Cristina Pinto-Bailey, born and raised in Rio de Janeiro, is a writer, scholar, translator, and Visiting Associate Professor at Washington and Lee University. She writes on issues of gender and race in works by modern and contemporary Latin American women writers, with a special interest in authors from Brazil and Argentina. She has published extensively in scholarly journals, as well as her own creative works, and translations of Brazilian literature into English. Her translation of Maria Firmina dos Reis’s Ursula (1859) will be published in 2021.
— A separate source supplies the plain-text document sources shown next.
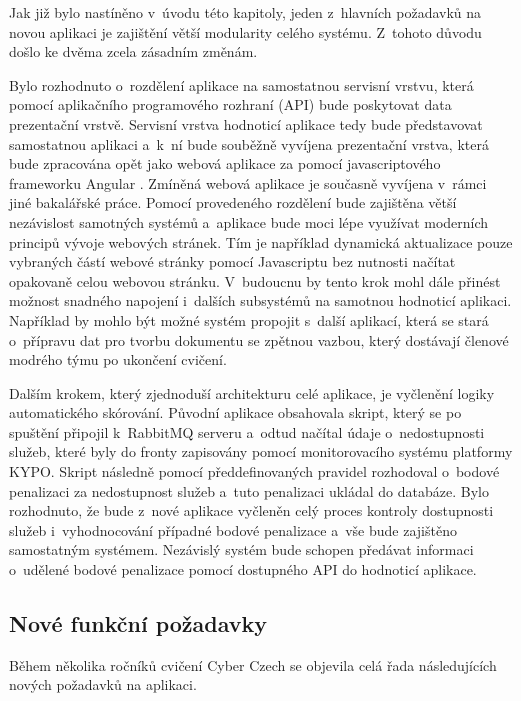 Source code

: \documentclass[
  digital,
  twoside,
  table, 
  nolof, 
  nolot
]{fithesis3}
\begin{document}
Jak již bylo nastíněno v~úvodu této kapitoly, jeden z~hlavních požadavků na novou aplikaci je zajištění větší modularity celého systému. Z~tohoto důvodu došlo ke dvěma zcela zásadním změnám.

Bylo rozhodnuto o~rozdělení aplikace na samostatnou servisní vrstvu, která pomocí aplikačního programového rozhraní (API) bude poskytovat data prezentační vrstvě. Servisní vrstva hodnoticí aplikace tedy bude představovat samostatnou aplikaci a~k~ní bude souběžně vyvíjena prezentační vrstva, která bude zpracována opět jako webová aplikace za pomocí javascriptového frameworku Angular \cite{angular}. Zmíněná webová aplikace je současně vyvíjena v~rámci jiné bakalářské práce. Pomocí provedeného rozdělení bude zajištěna větší nezávislost samotných systémů a~aplikace bude moci lépe využívat moderních principů vývoje webových stránek. Tím je například dynamická aktualizace pouze vybraných částí webové stránky pomocí Javascriptu bez nutnosti načítat opakovaně celou webovou stránku. V~budoucnu by tento krok mohl dále přinést možnost snadného napojení i~dalších subsystémů na samotnou hodnoticí aplikaci. Například by mohlo být možné systém propojit s~další aplikací, která se stará o~přípravu dat pro tvorbu dokumentu se zpětnou vazbou, který dostávají členové modrého týmu po ukončení cvičení.

Dalším krokem, který zjednoduší architekturu celé aplikace, je vyčlenění logiky automatického skórování. Původní aplikace obsahovala skript, který se po spuštění připojil k~RabbitMQ serveru a~odtud načítal údaje o~nedostupnosti služeb, které byly do fronty zapisovány pomocí monitorovacího systému platformy KYPO. Skript následně pomocí předdefinovaných pravidel rozhodoval o~bodové penalizaci za nedostupnost služeb a~tuto penalizaci ukládal do databáze. Bylo rozhodnuto, že bude z~nové aplikace vyčleněn celý proces kontroly dostupnosti služeb i~vyhodnocování případné bodové penalizace a~vše bude zajištěno samostatným systémem. Nezávislý systém bude schopen předávat informaci o~udělené bodové penalizace pomocí dostupného API do hodnoticí aplikace.

\subsection{Nové funkční požadavky}
\label{novePozadavky}
Během několika ročníků cvičení Cyber Czech se objevila celá řada následujících nových požadavků na aplikaci.
\end{document}
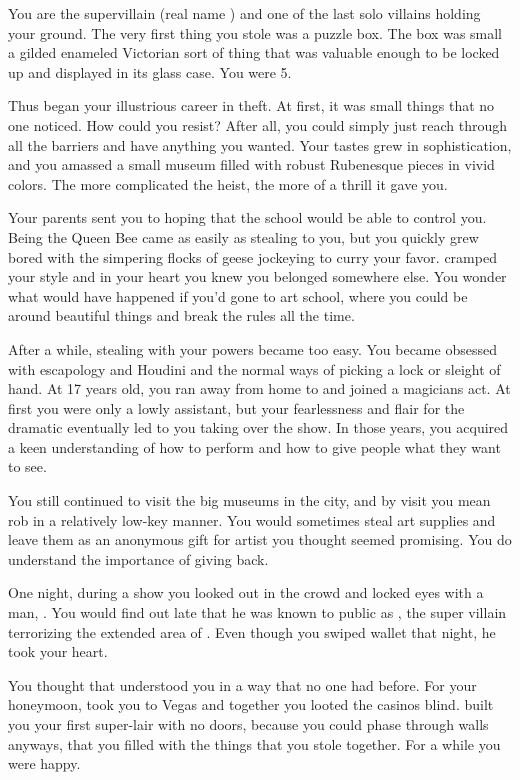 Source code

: \documentclass[char]{LRSguildcamp1}
\begin{document}
\name{\cGrandma{}}

You are the supervillain \cGrandma{\MYsupername} (real name \cGrandma{\intro}) and one of the last solo villains holding your ground. The very first thing you stole was a puzzle box. The box was small a gilded enameled Victorian sort of thing that was valuable enough to be locked up and displayed in its glass case. You were 5. 

Thus began your illustrious career in theft. At first, it was small things that no one noticed. How could you resist? After all, you could simply just reach through all the barriers and have anything you wanted. Your tastes grew in sophistication, and you amassed a small museum filled with robust Rubenesque pieces in vivid colors. The more complicated the heist, the more of a thrill it gave you. 

Your parents sent you to \pSuperSchool{} hoping that the school would be able to control you. Being the Queen Bee came as  easily as stealing to you, but you quickly grew bored with the simpering flocks of geese jockeying to curry your favor. \pSuperSchool{} cramped your style and in your heart you knew you belonged somewhere else. You wonder what would have happened if you'd gone to art school, where you could be around beautiful things and break the rules all the time. 

After a while, stealing with your powers became too easy. You became obsessed with escapology and Houdini and the normal ways of picking a lock or sleight of hand. At 17 years old, you ran away from home to \pCityGrandma{} and joined a magicians act. At first you were only a lowly assistant, but your fearlessness and flair for the dramatic eventually led to you taking over the show. In those years, you acquired a keen understanding of how to perform and how to give people what they want to see. 

You still continued to visit the big museums in the city, and by visit you mean rob in a relatively low-key manner. You would sometimes steal art supplies and leave them as an anonymous gift for artist you thought seemed promising. You do understand the importance of giving back. 

One night, during a show you looked out in the crowd and locked eyes with a man, \cGS{\intro}. You would find out late that he was known to public as \cGS{}, the super villain terrorizing the extended area of \pCityO{}. Even though you swiped \cGS{\their} wallet that night, he took your heart. 

You thought that \cGS{\intro} understood you in a way that no one had before. For your honeymoon, \cGS{\they} took you to Vegas and together you looted the casinos blind. \cGS{\They} built you your first super-lair with no doors, because you could phase through walls anyways, that you filled with the things that you stole together. For a while you were happy. 
\end{document}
Cristiane Sobral (Rio de Janeiro, 1975) is a renowned Afro-Brazilian writer whose work has appeared in Cadernos negros, Poets.org, and Words Without Borders. She has published plays and various collections of poetry and short stories. Her writings often deal with themes such as self-identity, “negritude,” sexism, and racism. Sobral is also an educator, theater director, and actor, having performed in television, cinema, and theater.
All the participants above are contributors to Review 102 (Digital Brazil: Voices of Resistance).